Fred Brackin 09-19-2022 03:41 PM

Re: Spaceships hull armor…solid?
 
Quote:

Originally Posted by Agemegos (Post 2451757)

The strength and hardness of the armour and impactor are irrelevant compared with the energies involved. The impactor behaves like the jet or penetrator formed by a HEAT warhead, except even more so, and it penetrates deeply. It produces a narrow channel of violently shocked and evaporated armour that indeed expands sideways, but does so slowly compared with the velocity of the initial impact, e.

I would only expect such behavior only at velocities below that needed for meteoric explosion. When the velocity of impact is enough to blow both the impactor and the outer layer of armor into a plasma that's even hotter than that of detonating high explosive it's going to expand like high explosive and the net momentum of armor and impactor will be seen only over the whole explosion.

Agemegos 09-19-2022 03:55 PM

Re: Spaceships hull armor…solid?
 
Quote:

Originally Posted by Fred Brackin (Post 2451760)
I would only expect such behavior only at velocities below that needed for meteoric explosion.
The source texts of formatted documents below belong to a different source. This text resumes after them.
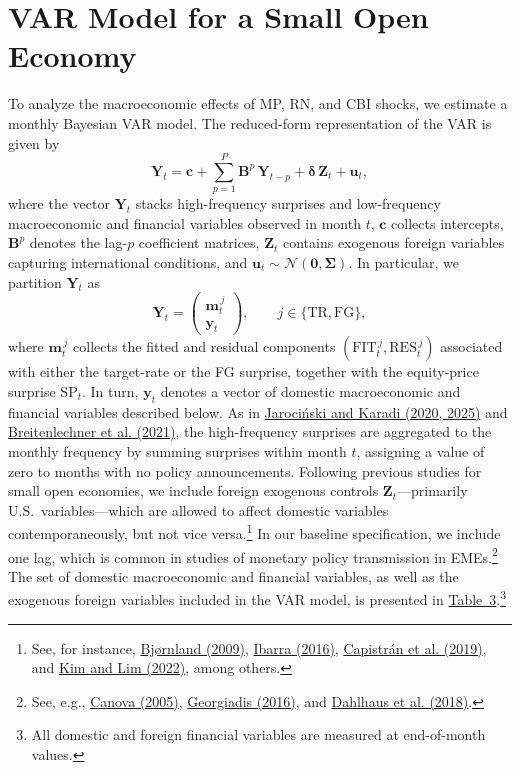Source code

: \documentclass[\latexroot/\projectname]{subfiles}
\begin{document}
\section{VAR Model for a Small Open Economy}
\whenintegrated{\label{sec:parameters}}

To analyze the macroeconomic effects of MP, RN, and CBI shocks, we estimate a monthly Bayesian VAR model. The reduced-form representation of the VAR is given by
\begin{equation}
  \boldsymbol{Y}_t
  = \boldsymbol{c}
  + \sum_{p=1}^{P} \boldsymbol{B}^{p}\,\boldsymbol{Y}_{t-p}
  + \boldsymbol{\delta}\,\boldsymbol{Z}_t
  + \boldsymbol{u}_t ,
\end{equation}
where the vector $\boldsymbol{Y}_t$ stacks high-frequency surprises and low-frequency macroeconomic and financial variables observed in month $t$, $\boldsymbol{c}$ collects intercepts, $\boldsymbol{B}^{p}$ denotes the lag-$p$ coefficient matrices, $\boldsymbol{Z}_t$ contains exogenous foreign variables capturing international conditions, and $\boldsymbol{u}_t \sim \mathcal{N}\!\left(\mathbf{0},\boldsymbol{\Sigma}\right)$. In particular, we partition $\boldsymbol{Y}_t$ as
\[
\boldsymbol{Y}_t =
\begin{pmatrix}
\boldsymbol{m}_t^{\,j} \\
\boldsymbol{y}_t
\end{pmatrix},
\qquad j \in \{\text{TR}, \text{FG}\},
\]
where $\boldsymbol{m}_t^{\,j}$ collects the fitted and residual components $(\text{FIT}_t^{\,j}, \text{RES}_t^{\,j})$ associated with either the target-rate or the FG surprise, together with the equity-price surprise $\text{SP}_t$. In turn, $\boldsymbol{y}_t$ denotes a vector of domestic macroeconomic and financial variables described below. As in \hyperlink{JK (2020)}{Jarociński and Karadi (2020, 2025)} and \hyperlink{Breitenlechner (2021)}{Breitenlechner et al. (2021)}, the high-frequency surprises are aggregated to the monthly frequency by summing surprises within month $t$, assigning a value of zero to months with no policy announcements. Following previous studies for small open economies, we include foreign exogenous controls $\boldsymbol{Z}_t$—primarily U.S.\ variables—which are allowed to affect domestic variables contemporaneously, but not vice versa.\footnote{See, for instance, \hyperlink{Bjørnland (2009)}{Bjørnland (2009)}, \hyperlink{Ibarra (2016)}{Ibarra (2016)}, \hyperlink{Capistrán et al. (2019)}{Capistrán et al. (2019)}, and \hyperlink{Kim and Lim (2022)}{Kim and Lim (2022)}, among others.} In our baseline specification, we include one lag, which is common in studies of monetary policy transmission in EMEs.\footnote{See, e.g., \hyperlink{Canova (2005)}{Canova (2005)}, \hyperlink{Georgiadis (2016)}{Georgiadis (2016)}, and \hyperlink{Dahlhaus et al. (2018)}{Dahlhaus et al. (2018)}.} The set of domestic macroeconomic and financial variables, as well as the exogenous foreign variables included in the VAR model, is presented in \hyperlink{Table 3}{Table~3}.\footnote{All domestic and foreign financial variables are measured at end-of-month values.}
\end{document}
When the velocity of impact is enough to blow both the impactor and the outer layer of armor into a plasma that's even hotter than that of detonating high explosive it's going to expand like high explosive and the net momentum of armor and impactor will be seen only over the whole explosion.

That’s not what is found when engineers test it. Actual spacecraft such as the ISS are built with (multi-bump, stuffed) Whipple shields and not with monolithic slab armour because hypervelocity impacts are in fact not only grossly energetic but also penetrating. Superficial explosions are not observed in tests, and actual rocket scientists don’t plan for them. Your expectations notwithstanding.

Fred Brackin 09-19-2022 04:00 PM

Re: Spaceships hull armor…solid?
 
Quote:

Originally Posted by Agemegos (Post 2451763)
That’s not what is found when engineers test it. Actual spacecraft such as the ISS are built with (multi-bump, stuffed) Whipple shields and not with monolithic slab armour because hypervelocity impacts are in fact not only grossly energetic but also penetrating. Superficial explosions are not observed in tests, and actual rocket scientists don’t plan for them. Your expectations notwithstanding.

Every time I hear things like this there is _never_ any mention of velocity.

What I expect from "armor" for the ISS is testing within and preparation for a relatively low range of velocities and impactor sizes i.e what they expect to see in this specific case.